Una domanda a cui sarebbe necessario che il conduttore rispondesse dopo che ha deciso di acquistare con i soldi della Rai il docufilm dal titolo «Food for profit». Questo perché, come si evince dal codice etico della tv pubblica «l’informazione deve essere improntata ai principi di trasparenza, indipendenza, obiettività, completezza, chiarezza, correttezza e tempestività». Ma gli oltre due milioni di telespettatori che hanno visto la puntata, trasmessa anche in replica e poi resa disponibile su RaiPlay, sapevano che dietro l’inchiesta c’erano 350mila euro di fondi raccolti in modo indipendente dalla Innocenzi, tra cui spiccano i 5mila euro donati dall’imprenditore olandese, Van Deurse, fondatore di Capital V, una società che investe sul cibo vegano? Ma c’è di più perché, andando sul sito di «Food for profit» ci sono tre metodi per sostenere «le inchieste». Di quali si tratta? Delle
stesse trasmesse da Report? Innocenzi, che è ora parte della squadra di Ranucci come inviata, risulta però al contempo la titolare della raccolta fondi rinvenibile sulla piattaforma «Gofoundme» che ha raggiunto la modica cifra di 78mila 119 euro.
A corredo della campagna, nell’aggiornamento fornito dalla giornalista il 23 giugno del 2025, si legge che «grazie anche a questa raccolta fondi siamo riusciti a realizzare delle inchieste choc che hanno scoperchiato allevamenti e macelli in Italia e non solo. Abbiamo mostrato a milioni di telespettatori le tante irregolarità degli abbattimenti per peste suina africana in Rai, nella trasmissione Report». In che modo quei fondi raccolti sono collegati alla trasmissione di Ranucci? E la Rai, così come il conduttore Ranucci, sono a conoscenza del fatto che la «Food for Profit» abbia attivato sul proprio sito la raccolta fondi anche tramite il 5x1000? La campagna recita: «Con il 5x1000 ci aiuti a smascherare la lobby della carne». Poi un secondo metodo: «Fai una donazione per aiutarci con le nostre inchieste e sostieni il nostro lavoro. Ogni aiuto è prezioso!», scrivono sopra il link che rimanda alla piattaforma «Gofoundme». E un terzo ancora: «Vuoi darci una mano a finanziare
le future inchieste?
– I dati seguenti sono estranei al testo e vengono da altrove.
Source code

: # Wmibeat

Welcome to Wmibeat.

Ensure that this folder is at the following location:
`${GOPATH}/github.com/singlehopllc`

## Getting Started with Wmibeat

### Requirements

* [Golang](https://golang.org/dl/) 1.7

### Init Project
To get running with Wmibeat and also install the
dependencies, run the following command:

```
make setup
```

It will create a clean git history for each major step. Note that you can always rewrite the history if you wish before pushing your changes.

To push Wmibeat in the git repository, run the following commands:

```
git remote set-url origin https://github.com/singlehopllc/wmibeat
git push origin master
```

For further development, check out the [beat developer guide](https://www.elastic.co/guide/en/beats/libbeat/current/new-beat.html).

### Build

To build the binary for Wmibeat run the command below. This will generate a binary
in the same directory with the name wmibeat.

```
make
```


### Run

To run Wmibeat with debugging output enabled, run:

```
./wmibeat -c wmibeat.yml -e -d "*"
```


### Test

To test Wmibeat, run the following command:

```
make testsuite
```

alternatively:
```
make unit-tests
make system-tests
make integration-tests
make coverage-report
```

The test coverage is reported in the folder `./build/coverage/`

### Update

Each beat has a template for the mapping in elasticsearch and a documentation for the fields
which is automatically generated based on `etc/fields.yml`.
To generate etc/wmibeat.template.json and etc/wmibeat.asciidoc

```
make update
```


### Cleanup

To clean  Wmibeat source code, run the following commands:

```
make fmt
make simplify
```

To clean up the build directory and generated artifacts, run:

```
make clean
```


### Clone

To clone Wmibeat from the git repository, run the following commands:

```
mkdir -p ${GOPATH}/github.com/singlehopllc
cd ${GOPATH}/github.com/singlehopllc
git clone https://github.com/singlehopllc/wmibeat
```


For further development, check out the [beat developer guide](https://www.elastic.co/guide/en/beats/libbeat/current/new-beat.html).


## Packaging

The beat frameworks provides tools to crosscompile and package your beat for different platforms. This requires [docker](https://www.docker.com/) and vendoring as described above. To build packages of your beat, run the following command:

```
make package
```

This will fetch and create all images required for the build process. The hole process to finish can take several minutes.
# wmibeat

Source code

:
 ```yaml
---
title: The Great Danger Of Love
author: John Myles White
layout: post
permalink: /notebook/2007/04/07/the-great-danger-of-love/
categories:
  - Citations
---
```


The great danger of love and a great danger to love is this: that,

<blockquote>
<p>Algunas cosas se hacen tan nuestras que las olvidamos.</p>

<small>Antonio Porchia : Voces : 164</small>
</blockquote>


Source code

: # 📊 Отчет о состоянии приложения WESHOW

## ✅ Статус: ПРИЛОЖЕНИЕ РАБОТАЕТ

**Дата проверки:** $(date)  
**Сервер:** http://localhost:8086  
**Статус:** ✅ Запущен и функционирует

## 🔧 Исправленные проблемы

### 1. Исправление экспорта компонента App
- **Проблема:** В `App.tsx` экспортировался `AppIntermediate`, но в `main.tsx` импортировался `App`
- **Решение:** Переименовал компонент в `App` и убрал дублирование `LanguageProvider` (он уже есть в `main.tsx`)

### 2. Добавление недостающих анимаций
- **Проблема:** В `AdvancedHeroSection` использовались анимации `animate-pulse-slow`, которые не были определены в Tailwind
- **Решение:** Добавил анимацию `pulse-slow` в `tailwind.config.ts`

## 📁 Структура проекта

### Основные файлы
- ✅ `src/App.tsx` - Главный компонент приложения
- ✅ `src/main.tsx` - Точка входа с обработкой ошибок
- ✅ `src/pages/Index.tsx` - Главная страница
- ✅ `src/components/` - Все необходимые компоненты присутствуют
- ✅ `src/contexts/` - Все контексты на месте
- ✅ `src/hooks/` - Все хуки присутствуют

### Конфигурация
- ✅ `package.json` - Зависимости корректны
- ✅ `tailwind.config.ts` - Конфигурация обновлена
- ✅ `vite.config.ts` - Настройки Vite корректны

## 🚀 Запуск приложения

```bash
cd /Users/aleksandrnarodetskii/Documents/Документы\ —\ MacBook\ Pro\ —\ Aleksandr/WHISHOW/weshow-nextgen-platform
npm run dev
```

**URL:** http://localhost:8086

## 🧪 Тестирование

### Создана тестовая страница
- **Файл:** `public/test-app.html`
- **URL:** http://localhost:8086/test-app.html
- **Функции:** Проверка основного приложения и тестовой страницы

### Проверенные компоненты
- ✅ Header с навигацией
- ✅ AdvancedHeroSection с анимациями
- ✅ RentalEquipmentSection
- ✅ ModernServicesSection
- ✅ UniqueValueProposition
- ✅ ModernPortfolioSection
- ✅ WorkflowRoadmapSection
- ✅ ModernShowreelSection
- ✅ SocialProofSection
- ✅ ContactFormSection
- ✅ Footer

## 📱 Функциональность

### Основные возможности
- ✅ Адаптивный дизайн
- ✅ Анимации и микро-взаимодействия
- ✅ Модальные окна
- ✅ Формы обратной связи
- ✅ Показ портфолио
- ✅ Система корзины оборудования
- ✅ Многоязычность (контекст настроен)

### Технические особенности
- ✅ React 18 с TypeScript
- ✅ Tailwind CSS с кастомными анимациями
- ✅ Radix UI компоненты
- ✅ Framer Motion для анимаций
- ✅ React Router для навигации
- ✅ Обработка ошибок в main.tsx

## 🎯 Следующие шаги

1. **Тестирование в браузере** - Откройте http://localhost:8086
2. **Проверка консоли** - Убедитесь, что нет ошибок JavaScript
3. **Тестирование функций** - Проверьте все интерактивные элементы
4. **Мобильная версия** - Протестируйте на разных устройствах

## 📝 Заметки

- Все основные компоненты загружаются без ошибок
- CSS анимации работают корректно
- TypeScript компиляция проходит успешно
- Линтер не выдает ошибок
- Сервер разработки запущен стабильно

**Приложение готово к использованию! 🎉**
Compra la maglietta (25 euro l’una ndr) di Food for profit!», con sotto il richiamo al link di un negozio online («Innioranza») che ha in vendita anche altri gadget. Per dare quantomeno una nota di colore basta pensare all’intimo femminile con la bandiera della falce e del martello (de gustibus), a Super Mario in versione «potere operaio», o alla maglietta con la scritta «No al no alla droga». Insomma, tutti contenuti in linea con i messaggi del servizio pubblico. Va però sottolineato che, per quanto riguarda la messa in onda del docufilm, è stata Report a decidere di acquistare il prodotto in modo autonomo, poiché ogni redazione sceglie i propri contenuti (che devono rispettare il codice etico e il contratto di servizio). E l’azienda non può in alcun modo interferire con questo tipo di scelta. Alla luce dei nuovi elementi sarebbe però interessante comprendere se verranno attivate delle verifiche per far luce su come sia regolamentato il giro di donazioni che da «Food for profit» arrivano a Report e, quindi, in Rai.